Vindt zo’n betaling plaats terwijl de bank weet dat een faillissement aanstaande is, dan is de bank is principe niet te goeder trouw in de zin van art. 54 F (zie bijvoorbeeld HR 7 oktober 1988, NJ 1989, 449 (THB)). De Hoge Raad heeft in het arrest Mulder q.q. / CLBN (HR 17 februari 1995, NJ 1996, 471) echter een uitzondering aanvaard voor het geval waarin het gaat om verrekening door een bank met girale betalingen ter voldoening van stil aan de bank verpande vorderingen ter zake waarvan de bank nog geen mededeling heeft gedaan. De ratio daarvan is dat de bank (als pandhoudster) toch al een voorrangspositie heeft in het faillissement en zich daarom door de verrekening niet een (extra) uitzonderingspositie verschaft ten opzichte van andere crediteuren, en dat vóór de invoering van het nieuw BW hetzelfde gold voor verrekening met betalingen van tot zekerheid overgedragen vorderingen.
Verpanding van relatief toekomstige vorderingen
De Rabobank had dus belang bij het oordeel dat het in het geval van X ging om een stil aan de Rabobank verpande vordering (op de Dresdner Bank). De Rabobank betoogde daarom in cassatie dat het hof had miskend dat er een stil pandrecht rustte op de vordering die X op de Dresdner Bank had verkregen ten gevolge van de betalingen door de handelsdebiteuren, ondanks dat sinds de opzegging van het krediet geen nieuwe verpandingen meer hadden plaatsgevonden. (Let wel: de verhouding tussen X en die handelsdebiteuren doet er niet toe, het gaat steeds om de vordering van X op de Dresdner Bank, die na de overboeking is “vervangen” door een vordering op de Rabobank.)
Nu kunnen op grond van art. 3:239 lid 1 BW (naast bestaande vorderingen) slechts relatief toekomstige vorderingen worden verpand: vorderingen die op het tijdstip van de vestiging van het pandrecht rechtstreeks zullen worden verkregen uit een dan reeds bestaande rechtsverhouding. De Rabobank betoogde dat de vorderingen die X als rekeninghouder op de Dresdner Bank had verkregen als gevolg van stortingen van gelden door derden op zijn bankrekening rechtstreeks voortvloeiden uit de rekening-courantverhouding van X met zijn bank. En die verhouding bestond al op het moment van de laatste verpanding, zodat daarmee voldaan zou zijn aan de beperking van art. 3:239 lid 1 BW. Het hof wilde daar niet aan, en verwees naar vaste rechtspraak over het ontbreken van vatbaarheid van dergelijke vorderingen voor beslag.
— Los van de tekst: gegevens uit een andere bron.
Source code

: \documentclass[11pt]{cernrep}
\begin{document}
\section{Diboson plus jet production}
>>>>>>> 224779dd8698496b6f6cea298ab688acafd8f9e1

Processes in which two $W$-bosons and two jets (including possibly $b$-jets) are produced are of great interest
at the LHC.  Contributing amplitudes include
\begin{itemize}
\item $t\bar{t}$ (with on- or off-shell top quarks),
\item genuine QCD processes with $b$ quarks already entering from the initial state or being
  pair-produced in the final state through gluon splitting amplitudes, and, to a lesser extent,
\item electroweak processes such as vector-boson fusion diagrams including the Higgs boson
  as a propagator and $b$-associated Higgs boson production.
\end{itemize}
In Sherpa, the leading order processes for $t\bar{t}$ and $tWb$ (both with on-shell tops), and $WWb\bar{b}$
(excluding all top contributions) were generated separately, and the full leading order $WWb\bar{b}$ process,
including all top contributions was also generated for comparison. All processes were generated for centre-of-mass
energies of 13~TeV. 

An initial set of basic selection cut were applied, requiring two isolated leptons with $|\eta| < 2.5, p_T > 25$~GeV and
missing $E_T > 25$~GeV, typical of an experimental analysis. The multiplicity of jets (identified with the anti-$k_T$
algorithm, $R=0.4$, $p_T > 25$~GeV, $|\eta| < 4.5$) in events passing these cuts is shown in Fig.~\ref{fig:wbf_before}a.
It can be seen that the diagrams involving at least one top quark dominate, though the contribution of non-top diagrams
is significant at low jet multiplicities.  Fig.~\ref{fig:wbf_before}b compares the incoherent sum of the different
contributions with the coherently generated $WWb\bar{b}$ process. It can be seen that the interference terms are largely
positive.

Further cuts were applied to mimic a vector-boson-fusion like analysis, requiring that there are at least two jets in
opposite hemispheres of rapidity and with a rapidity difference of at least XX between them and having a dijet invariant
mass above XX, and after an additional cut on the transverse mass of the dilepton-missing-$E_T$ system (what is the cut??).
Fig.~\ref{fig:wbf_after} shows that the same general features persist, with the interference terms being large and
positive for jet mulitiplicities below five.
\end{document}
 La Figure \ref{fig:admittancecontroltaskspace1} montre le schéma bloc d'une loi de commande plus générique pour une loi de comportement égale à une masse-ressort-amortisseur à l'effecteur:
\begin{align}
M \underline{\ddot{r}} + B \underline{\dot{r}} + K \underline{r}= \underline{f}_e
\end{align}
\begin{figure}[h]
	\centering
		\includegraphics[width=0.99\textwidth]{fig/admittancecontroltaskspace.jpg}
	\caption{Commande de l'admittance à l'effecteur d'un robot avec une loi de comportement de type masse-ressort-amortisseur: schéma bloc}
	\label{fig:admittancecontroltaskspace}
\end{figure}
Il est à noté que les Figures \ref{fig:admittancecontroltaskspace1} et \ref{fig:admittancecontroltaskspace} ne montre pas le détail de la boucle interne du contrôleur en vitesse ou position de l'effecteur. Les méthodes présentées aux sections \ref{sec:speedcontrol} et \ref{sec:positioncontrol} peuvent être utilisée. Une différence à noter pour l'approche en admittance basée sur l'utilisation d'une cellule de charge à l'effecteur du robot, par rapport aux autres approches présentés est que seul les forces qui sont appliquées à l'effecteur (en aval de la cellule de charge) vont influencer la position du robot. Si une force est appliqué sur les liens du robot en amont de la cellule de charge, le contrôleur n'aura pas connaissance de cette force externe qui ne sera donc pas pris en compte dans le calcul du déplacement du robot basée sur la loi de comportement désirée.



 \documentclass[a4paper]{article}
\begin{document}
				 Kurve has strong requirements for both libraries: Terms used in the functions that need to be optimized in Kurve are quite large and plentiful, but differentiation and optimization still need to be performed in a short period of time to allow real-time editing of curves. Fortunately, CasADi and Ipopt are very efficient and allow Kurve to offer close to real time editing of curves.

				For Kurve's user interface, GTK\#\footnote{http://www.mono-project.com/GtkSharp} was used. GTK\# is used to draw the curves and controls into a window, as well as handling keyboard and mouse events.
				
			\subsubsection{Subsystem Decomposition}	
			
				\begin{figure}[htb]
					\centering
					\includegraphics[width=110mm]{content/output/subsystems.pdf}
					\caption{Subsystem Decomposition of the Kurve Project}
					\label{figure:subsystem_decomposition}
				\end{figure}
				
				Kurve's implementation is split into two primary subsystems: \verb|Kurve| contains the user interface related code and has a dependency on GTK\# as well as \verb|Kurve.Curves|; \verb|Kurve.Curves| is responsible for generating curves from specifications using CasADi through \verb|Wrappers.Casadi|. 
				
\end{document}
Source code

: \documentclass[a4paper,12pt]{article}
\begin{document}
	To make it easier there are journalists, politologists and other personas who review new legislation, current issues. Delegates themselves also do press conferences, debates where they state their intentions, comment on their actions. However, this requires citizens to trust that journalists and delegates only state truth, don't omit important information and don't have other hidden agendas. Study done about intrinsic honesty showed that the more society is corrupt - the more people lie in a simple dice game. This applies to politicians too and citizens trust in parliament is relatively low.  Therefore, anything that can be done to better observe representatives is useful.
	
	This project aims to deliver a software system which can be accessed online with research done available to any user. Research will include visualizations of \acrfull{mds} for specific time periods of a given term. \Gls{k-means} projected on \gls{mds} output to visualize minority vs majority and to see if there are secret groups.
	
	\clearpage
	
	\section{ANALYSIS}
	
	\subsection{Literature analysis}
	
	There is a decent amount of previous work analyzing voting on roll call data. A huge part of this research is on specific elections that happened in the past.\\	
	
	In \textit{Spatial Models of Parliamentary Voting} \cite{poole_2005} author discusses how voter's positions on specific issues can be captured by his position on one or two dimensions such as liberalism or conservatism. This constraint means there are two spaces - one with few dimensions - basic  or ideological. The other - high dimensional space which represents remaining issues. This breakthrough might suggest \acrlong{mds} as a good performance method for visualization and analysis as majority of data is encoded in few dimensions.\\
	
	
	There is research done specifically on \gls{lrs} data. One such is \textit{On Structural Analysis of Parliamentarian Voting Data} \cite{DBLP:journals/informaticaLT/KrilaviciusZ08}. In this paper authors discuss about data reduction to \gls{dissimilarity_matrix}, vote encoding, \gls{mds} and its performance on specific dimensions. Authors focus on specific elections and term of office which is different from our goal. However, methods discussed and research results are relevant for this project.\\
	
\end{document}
Ook de mogelijkheid van beslag is – in art. 475 Rv – beperkt tot relatief toekomstige vorderingen (zie ook de conclusie van A-G Timmerman onder 3.12 en verder). Dat oordeel was juist, zegt de Hoge Raad:
“De wetgever beoogde ten aanzien van de mogelijkheden van beslag op en stille verpanding van toekomstige vorderingen een gelijke maatstaf te geven en heeft daarom lid 1 van art. 3:239 aangepast aan art. 475 Rv. door in dat lid een beperking aan te brengen waarvan de redactie parallel loopt aan die van art. 475 Rv. […] Daarom kan niet worden aanvaard dat […] toekomstige vorderingen waarop op grond van art. 475 Rv. geen beslag kan worden gelegd omdat de geëxecuteerde die niet rechtstreeks zal verkrijgen uit een ten tijde van het beslag reeds bestaande rechtsverhouding, wel voorwerp zouden kunnen zijn van stille verpanding. Terecht heeft het hof dan ook […] aansluiting gezocht bij de rechtspraak met betrekking tot het beslag onder een bank- of giro-instelling, waarin beslist is dat een zodanig beslag wel het op het moment van de beslaglegging aanwezige creditsaldo van de rekening van de geëxecuteerde treft, maar niet de nadien daarop ten gevolge van betalingen door derden gecrediteerde bedragen.”
Nu de Rabobank wist dat het faillissement van X aanstaande was toen het geld (afkomstig uit betalingen ter voldoening van niet-verpande vorderingen) op de bij haar aangehouden rekening werd geboekt, was zij dus niet te goeder trouw in de zin van art. 54 F en was de verrekening dus niet toegestaan.